» Your task
Across the whole listing, filter for the string "with" and copy every line that has it.

** Extracted data follows **

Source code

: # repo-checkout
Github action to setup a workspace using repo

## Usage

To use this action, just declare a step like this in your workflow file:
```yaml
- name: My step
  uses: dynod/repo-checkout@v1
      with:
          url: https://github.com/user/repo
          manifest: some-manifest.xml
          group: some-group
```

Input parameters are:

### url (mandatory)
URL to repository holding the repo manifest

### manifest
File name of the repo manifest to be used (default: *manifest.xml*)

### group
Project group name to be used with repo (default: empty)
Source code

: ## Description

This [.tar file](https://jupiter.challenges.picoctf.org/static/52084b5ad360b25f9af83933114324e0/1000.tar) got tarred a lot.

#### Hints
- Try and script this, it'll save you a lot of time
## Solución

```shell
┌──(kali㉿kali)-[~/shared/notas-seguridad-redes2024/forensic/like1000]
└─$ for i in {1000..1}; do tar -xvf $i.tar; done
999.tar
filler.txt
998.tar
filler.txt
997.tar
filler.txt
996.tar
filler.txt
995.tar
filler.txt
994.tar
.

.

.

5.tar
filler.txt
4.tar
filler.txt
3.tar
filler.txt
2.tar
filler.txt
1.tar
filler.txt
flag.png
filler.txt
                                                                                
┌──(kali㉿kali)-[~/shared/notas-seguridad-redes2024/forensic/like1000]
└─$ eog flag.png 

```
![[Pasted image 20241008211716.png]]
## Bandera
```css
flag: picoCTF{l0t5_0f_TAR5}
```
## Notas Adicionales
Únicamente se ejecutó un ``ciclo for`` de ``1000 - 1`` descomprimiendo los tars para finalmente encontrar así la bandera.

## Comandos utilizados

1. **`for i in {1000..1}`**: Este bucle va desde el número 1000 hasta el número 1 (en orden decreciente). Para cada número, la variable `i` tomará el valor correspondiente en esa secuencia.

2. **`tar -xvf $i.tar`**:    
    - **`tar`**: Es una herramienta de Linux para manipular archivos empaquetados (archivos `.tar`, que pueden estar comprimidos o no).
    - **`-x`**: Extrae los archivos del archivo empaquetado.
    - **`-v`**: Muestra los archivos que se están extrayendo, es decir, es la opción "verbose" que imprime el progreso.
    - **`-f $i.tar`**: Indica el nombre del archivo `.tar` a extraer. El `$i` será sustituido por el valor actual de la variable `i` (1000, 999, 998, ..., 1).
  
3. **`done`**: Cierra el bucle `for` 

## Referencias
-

** End of Extracted data **

» Exercise answer
      with:
Project group name to be used with repo (default: empty)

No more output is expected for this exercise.